It has been a long difficult road for me. I say me, because everyone around me always seemed to know their decision on something I have had such a difficult time with.
Everyone else seems sure of what is best, or what is right.
I felt alone for a long time, trying to figure out what was best for Micah.
Trying to deal with my fears and issues around such an invasive procedure, and trying to decide if implanting Micah takes anything away from his beautiful Deaf identity and culture.
Trying to deal with my fears and issues around such an invasive procedure, and trying to decide if implanting Micah takes anything away from his beautiful Deaf identity and culture.
I researched, met people, dug and dug and dug, and waited for an answer.
I was anti-implant for a long long while, and on the fence for a long while.
As you know I spoke to many families, and learned all I could about Deaf culture and implants.
At one point, I saw another family that we know at the hospital about to implant their little baby girl, and I had another complete panic attack in the hospital, silently, without anyone knowing, and as I walked away from them as they went in to activate their childs implant, I started to sweat, and freak out and tears poured down my face as if they were doing something to harm and change her.
I thought to myself,
one less Deaf mentor.
Then I realized something a few days later, when I saw her again and she was laughing and smiling
and doing great.
That only her parents know, what is best for their child
Only her parents know because they love her and their decision was guided by love. Whatever their decision was. Because they are her parents, and we have to trust our instincts when we make a decision for our child, it is always out of love.
So my feelings changed.
I know these people, they didn't implant her because they didn't want to learn her language, or culture, they are fluent signers.

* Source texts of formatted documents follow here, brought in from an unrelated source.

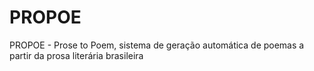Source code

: # PROPOE
PROPOE - Prose to Poem, sistema de geração automática de poemas a partir da prosa literária brasileira
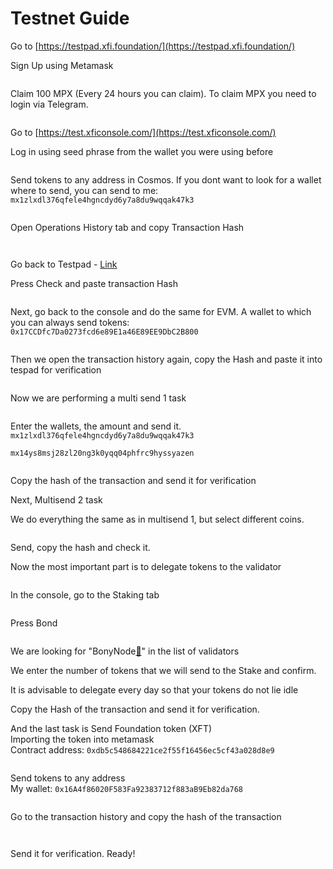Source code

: # Testnet Guide

Go to [https://testpad.xfi.foundation/](https://testpad.xfi.foundation/)

Sign Up using Metamask

<figure><img src="https://img1.teletype.in/files/0d/7a/0d7a44d4-39c7-403c-bced-3fecd70931af.png" alt=""><figcaption></figcaption></figure>

Claim 100 MPX (Every 24 hours you can claim). To claim MPX you need to login via Telegram.

<figure><img src="https://img1.teletype.in/files/8c/1b/8c1b896e-372e-4629-99ed-36fcc4a86472.png" alt=""><figcaption></figcaption></figure>

Go to [https://test.xficonsole.com/](https://test.xficonsole.com/)

Log in using seed phrase from the wallet you were using before

<figure><img src="https://img1.teletype.in/files/0d/f2/0df2f975-b7d3-41a6-bd00-c1ae750fe008.png" alt=""><figcaption></figcaption></figure>

Send tokens to any address in Cosmos. If you dont want to look for a wallet where to send, you can send to me: `mx1zlxdl376qfele4hgncdyd6y7a8du9wqqak47k3`

<figure><img src="https://img3.teletype.in/files/2d/91/2d915842-6d07-40aa-9c04-a828fe29f40e.png" alt=""><figcaption></figcaption></figure>

Open Operations History tab and copy Transaction Hash

<figure><img src="https://img1.teletype.in/files/0e/21/0e215dac-316d-462c-8c5e-2f72d62c48bc.png" alt=""><figcaption></figcaption></figure>

<figure><img src="https://img2.teletype.in/files/9c/6b/9c6bb348-1744-41b8-9613-ce2e2a4f0f12.png" alt=""><figcaption></figcaption></figure>

Go back to Testpad - [Link](https://testpad.xfi.foundation/earn-xft)

Press Check and paste transaction Hash

<figure><img src="https://img2.teletype.in/files/9d/75/9d753867-0306-49ea-b44b-f8e19533da94.png" alt=""><figcaption></figcaption></figure>

Next, go back to the console and do the same for EVM. A wallet to which you can always send tokens:\
`0x17CCDfc7Da0273fcd6e89E1a46E89EE9DbC2B800`

<figure><img src="https://img3.teletype.in/files/6e/84/6e8471ca-2d18-4f16-82fa-115a84a10c1f.png" alt=""><figcaption></figcaption></figure>

Then we open the transaction history again, copy the Hash and paste it into tespad for verification

<figure><img src="https://img3.teletype.in/files/a9/f7/a9f7a814-0de2-46dd-a10b-08241caace23.png" alt=""><figcaption></figcaption></figure>

Now we are performing a multi send 1 task

<figure><img src="https://img3.teletype.in/files/63/38/63389ec4-0470-4d7f-a47f-4a94b57079dd.png" alt=""><figcaption></figcaption></figure>

Enter the wallets, the amount and send it.\
`mx1zlxdl376qfele4hgncdyd6y7a8du9wqqak47k3`

`mx14ys8msj28zl20ng3k0yqq04phfrc9hyssyazen`

<figure><img src="https://img3.teletype.in/files/aa/bb/aabb2c1a-e720-44df-a2e8-64592f65b47a.png" alt=""><figcaption></figcaption></figure>

Copy the hash of the transaction and send it for verification

Next, Multisend 2 task

We do everything the same as in multisend 1, but select different coins.

<figure><img src="https://img1.teletype.in/files/c8/91/c891844c-9e1d-40fb-935c-fa04c102c587.png" alt=""><figcaption></figcaption></figure>

Send, copy the hash and check it.

Now the most important part is to delegate tokens to the validator

<figure><img src="https://img2.teletype.in/files/5b/fa/5bfaa265-d480-410a-8907-2ced8648a83b.png" alt=""><figcaption></figcaption></figure>

In the console, go to the Staking tab

<figure><img src="https://img1.teletype.in/files/c8/cd/c8cd43f0-0eec-46b6-9a33-a044ae7e6b3f.png" alt=""><figcaption></figcaption></figure>

Press Bond

<figure><img src="https://img4.teletype.in/files/76/42/7642bf0a-0163-4af0-98e0-706b39144a8e.png" alt=""><figcaption></figcaption></figure>

We are looking for "BonyNode[💚](https://bonynode.online/)" in the list of validators

We enter the number of tokens that we will send to the Stake and confirm.

It is advisable to delegate every day so that your tokens do not lie idle

Copy the Hash of the transaction and send it for verification.

And the last task is Send Foundation token (XFT)\
Importing the token into metamask\
Contract address: `0xdb5c548684221ce2f55f16456ec5cf43a028d8e9`

<figure><img src="https://img4.teletype.in/files/b7/d7/b7d7f9c3-af45-4b30-bbd9-6f430d06e904.png" alt=""><figcaption></figcaption></figure>

Send tokens to any address\
My wallet: `0x16A4f86020F583Fa92383712f883aB9Eb82da768`

<figure><img src="https://img2.teletype.in/files/d1/18/d118dcda-12b4-4204-9c0d-fe0f4ff086e0.png" alt=""><figcaption></figcaption></figure>

Go to the transaction history and copy the hash of the transaction

<figure><img src="https://img2.teletype.in/files/d4/a6/d4a6f709-e110-426c-bec0-a3980dae9315.png" alt=""><figcaption></figcaption></figure>

<figure><img src="https://img4.teletype.in/files/38/45/3845fa3d-d5e7-4bab-9b19-72bdbfcb1ab0.png" alt=""><figcaption></figcaption></figure>

Send it for verification. Ready!

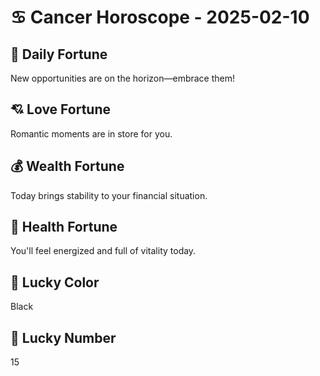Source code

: # ♋ Cancer Horoscope - 2025-02-10

## 🎯 Daily Fortune

New opportunities are on the horizon—embrace them!

## 💘 Love Fortune

Romantic moments are in store for you.

## 💰 Wealth Fortune

Today brings stability to your financial situation.

## 🌱 Health Fortune

You'll feel energized and full of vitality today.

## 🎨 Lucky Color

Black

## 🔢 Lucky Number

15
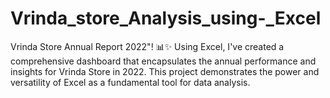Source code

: # Vrinda_store_Analysis_using-_Excel
Vrinda Store Annual Report 2022"! 📊✨ Using Excel, I've created a comprehensive dashboard that encapsulates the annual performance and insights for Vrinda Store in 2022. This project demonstrates the power and versatility of Excel as a fundamental tool for data analysis.
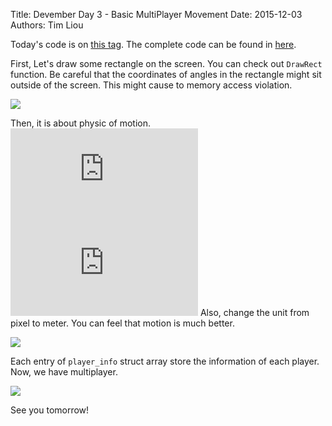 Title: Devember Day 3 - Basic MultiPlayer Movement
Date: 2015-12-03
Authors: Tim Liou

Today's code is on
[this tag](https://github.com/wheatdog/wastale/tree/devember_3). The complete
code can be found in [here](https://github.com/wheatdog/wastale).

First, Let's draw some rectangle on the screen. You can check out `DrawRect`
function. Be careful that the coordinates of angles in the rectangle might sit
outside of the screen. This might cause to memory access violation.

![](http://i.imgur.com/Q2K2vRs.gif?1)

Then, it is about physic of motion.
![v = v_0 + at](https://latex.codecogs.com/gif.latex?v&space;=&space;v_0&space;&plus;&space;at)
![x = x_0 + v_0t + \frac{1}{2}at](https://latex.codecogs.com/gif.latex?x&space;=&space;x_0&space;&plus;&space;v_0t&space;&plus;&space;0.5at)
Also, change the unit from pixel to meter. You can feel that motion is much better.

![](http://i.imgur.com/mOQgHIO.gif)

Each entry of `player_info` struct array store the information of each player.
Now, we have multiplayer.

![](http://i.imgur.com/m7jKV9f.gif)


See you tomorrow!
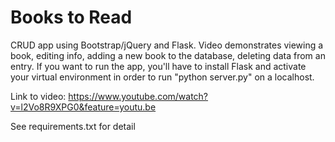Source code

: # Books to Read
CRUD app using Bootstrap/jQuery and Flask. Video demonstrates viewing a book, editing info, adding a new book to the database, deleting data from an entry. If you want to run the app, you'll have to install Flask and activate your virtual environment in order to run "python server.py" on a localhost. <br>

Link to video: https://www.youtube.com/watch?v=l2Vo8R9XPG0&feature=youtu.be

See requirements.txt for detail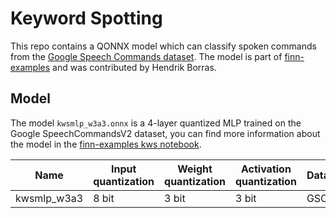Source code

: # Keyword Spotting

This repo contains a QONNX model which can classify spoken commands from the [Google Speech Commands dataset](https://arxiv.org/abs/1804.03209). 
The model is part of [finn-examples](https://github.com/Xilinx/finn-examples) and was contributed by Hendrik Borras. 

## Model

The model `kwsmlp_w3a3.onnx` is a 4-layer quantized MLP trained on the Google SpeechCommandsV2 dataset, you can find more information about the model in the [finn-examples kws notebook](https://github.com/Xilinx/finn-examples/blob/main/finn_examples/notebooks/4_keyword_spotting.ipynb). 


| Name        | Input quantization           | Weight quantization | Activation quantization | Dataset       | Top1 accuracy |
|-------------|------------------------------|---------------------|-------------------------|---------------|---------------|
| kwsmlp_w3a3 | 8 bit                        | 3 bit               | 3 bit                   |  GSCV2        |    87.89%     |
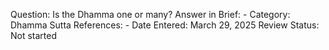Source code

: Question: Is the Dhamma one or many?
Answer in Brief: -
 Category: Dhamma
Sutta References: -
Date Entered: March 29, 2025
Review Status: Not started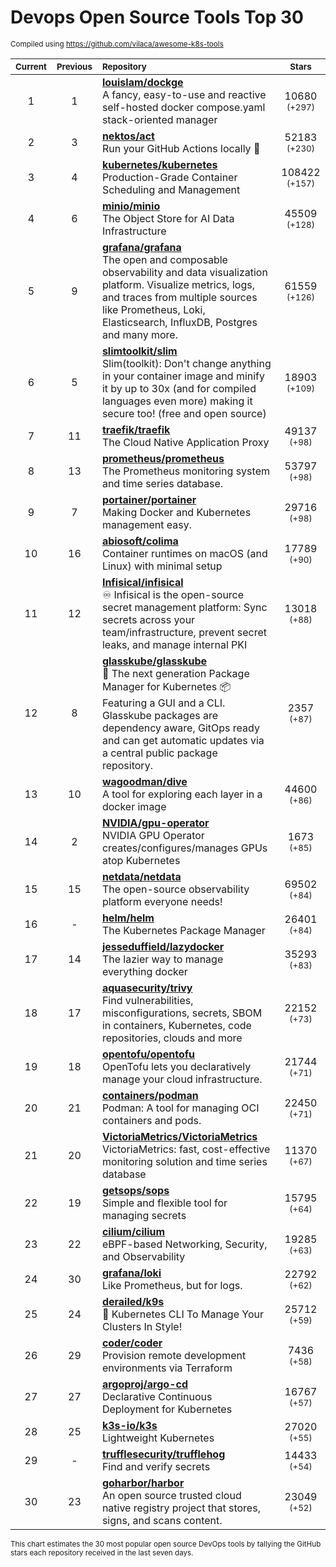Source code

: # Devops Open Source Tools Top 30
<sup>Compiled using https://github.com/vilaca/awesome-k8s-tools</sup>
<div align="center">

|<sub>Current</sub>|<sub>Previous</sub>|<sub>Repository</sub>|<sub>Stars</sub>|
|:---:|:---:|:---|:---:|
|1|1|[**louislam/dockge**](https://github.com/louislam/dockge)<br/>A fancy, easy-to-use and reactive self-hosted docker compose.yaml stack-oriented manager|10680 <sup>(+297)</sup>|
|2|3|[**nektos/act**](https://github.com/nektos/act)<br/>Run your GitHub Actions locally 🚀|52183 <sup>(+230)</sup>|
|3|4|[**kubernetes/kubernetes**](https://github.com/kubernetes/kubernetes)<br/>Production-Grade Container Scheduling and Management|108422 <sup>(+157)</sup>|
|4|6|[**minio/minio**](https://github.com/minio/minio)<br/>The Object Store for AI Data Infrastructure|45509 <sup>(+128)</sup>|
|5|9|[**grafana/grafana**](https://github.com/grafana/grafana)<br/>The open and composable observability and data visualization platform. Visualize metrics, logs, and traces from multiple sources like Prometheus, Loki, Elasticsearch, InfluxDB, Postgres and many more. |61559 <sup>(+126)</sup>|
|6|5|[**slimtoolkit/slim**](https://github.com/slimtoolkit/slim)<br/>Slim(toolkit): Don't change anything in your container image and minify it by up to 30x (and for compiled languages even more) making it secure too! (free and open source)|18903 <sup>(+109)</sup>|
|7|11|[**traefik/traefik**](https://github.com/traefik/traefik)<br/>The Cloud Native Application Proxy|49137 <sup>(+98)</sup>|
|8|13|[**prometheus/prometheus**](https://github.com/prometheus/prometheus)<br/>The Prometheus monitoring system and time series database.|53797 <sup>(+98)</sup>|
|9|7|[**portainer/portainer**](https://github.com/portainer/portainer)<br/>Making Docker and Kubernetes management easy.|29716 <sup>(+98)</sup>|
|10|16|[**abiosoft/colima**](https://github.com/abiosoft/colima)<br/>Container runtimes on macOS (and Linux) with minimal setup|17789 <sup>(+90)</sup>|
|11|12|[**Infisical/infisical**](https://github.com/Infisical/infisical)<br/>♾ Infisical is the open-source secret management platform: Sync secrets across your team/infrastructure, prevent secret leaks, and manage internal PKI|13018 <sup>(+88)</sup>|
|12|8|[**glasskube/glasskube**](https://github.com/glasskube/glasskube)<br/>🧊 The next generation Package Manager for Kubernetes 📦 Featuring a GUI and a CLI. Glasskube packages are dependency aware, GitOps ready and can get automatic updates via a central public package repository.|2357 <sup>(+87)</sup>|
|13|10|[**wagoodman/dive**](https://github.com/wagoodman/dive)<br/>A tool for exploring each layer in a docker image|44600 <sup>(+86)</sup>|
|14|2|[**NVIDIA/gpu-operator**](https://github.com/NVIDIA/gpu-operator)<br/>NVIDIA GPU Operator creates/configures/manages GPUs atop Kubernetes|1673 <sup>(+85)</sup>|
|15|15|[**netdata/netdata**](https://github.com/netdata/netdata)<br/>The open-source observability platform everyone needs!|69502 <sup>(+84)</sup>|
|16|-|[**helm/helm**](https://github.com/helm/helm)<br/>The Kubernetes Package Manager|26401 <sup>(+84)</sup>|
|17|14|[**jesseduffield/lazydocker**](https://github.com/jesseduffield/lazydocker)<br/>The lazier way to manage everything docker|35293 <sup>(+83)</sup>|
|18|17|[**aquasecurity/trivy**](https://github.com/aquasecurity/trivy)<br/>Find vulnerabilities, misconfigurations, secrets, SBOM in containers, Kubernetes, code repositories, clouds and more|22152 <sup>(+73)</sup>|
|19|18|[**opentofu/opentofu**](https://github.com/opentofu/opentofu)<br/>OpenTofu lets you declaratively manage your cloud infrastructure.|21744 <sup>(+71)</sup>|
|20|21|[**containers/podman**](https://github.com/containers/podman)<br/>Podman: A tool for managing OCI containers and pods.|22450 <sup>(+71)</sup>|
|21|20|[**VictoriaMetrics/VictoriaMetrics**](https://github.com/VictoriaMetrics/VictoriaMetrics)<br/>VictoriaMetrics: fast, cost-effective monitoring solution and time series database|11370 <sup>(+67)</sup>|
|22|19|[**getsops/sops**](https://github.com/getsops/sops)<br/>Simple and flexible tool for managing secrets|15795 <sup>(+64)</sup>|
|23|22|[**cilium/cilium**](https://github.com/cilium/cilium)<br/>eBPF-based Networking, Security, and Observability|19285 <sup>(+63)</sup>|
|24|30|[**grafana/loki**](https://github.com/grafana/loki)<br/>Like Prometheus, but for logs.|22792 <sup>(+62)</sup>|
|25|24|[**derailed/k9s**](https://github.com/derailed/k9s)<br/>🐶 Kubernetes CLI To Manage Your Clusters In Style!|25712 <sup>(+59)</sup>|
|26|29|[**coder/coder**](https://github.com/coder/coder)<br/>Provision remote development environments via Terraform|7436 <sup>(+58)</sup>|
|27|27|[**argoproj/argo-cd**](https://github.com/argoproj/argo-cd)<br/>Declarative Continuous Deployment for Kubernetes|16767 <sup>(+57)</sup>|
|28|25|[**k3s-io/k3s**](https://github.com/k3s-io/k3s)<br/>Lightweight Kubernetes|27020 <sup>(+55)</sup>|
|29|-|[**trufflesecurity/trufflehog**](https://github.com/trufflesecurity/trufflehog)<br/>Find and verify secrets|14433 <sup>(+54)</sup>|
|30|23|[**goharbor/harbor**](https://github.com/goharbor/harbor)<br/>An open source trusted cloud native registry project that stores, signs, and scans content.|23049 <sup>(+52)</sup>|


</div>

<sub>This chart estimates the 30 most popular open source DevOps tools by tallying the GitHub stars each repository received in the last seven days.</sub>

They are deeply immersed in Deaf understanding, culture and language, and they didnt want to change her to make life easier on themselves, they just wanted to give her more.
More opportunities.
Not that Deaf people have less opportunity, anyone can do anything, but the set of opportunities for people that have access to sound can be a little different for hearing world and Deaf world.
Not better, not worse, just different.
Last weekned, Teihani and I went to Vegas for my 35th birthday.
We sat down in the Venetian to enjoy some delightful pastries from the Bouchon Bakery and next to us there was a little girl about 2 years old, gleefully singing at the top of her lungs, mimicking the canal singer that was belting out something in Italian while steering the little gondola down
the man-made canal.
Singing and singing and singing while Teihani and I giggled and talked about how she would be a future singer.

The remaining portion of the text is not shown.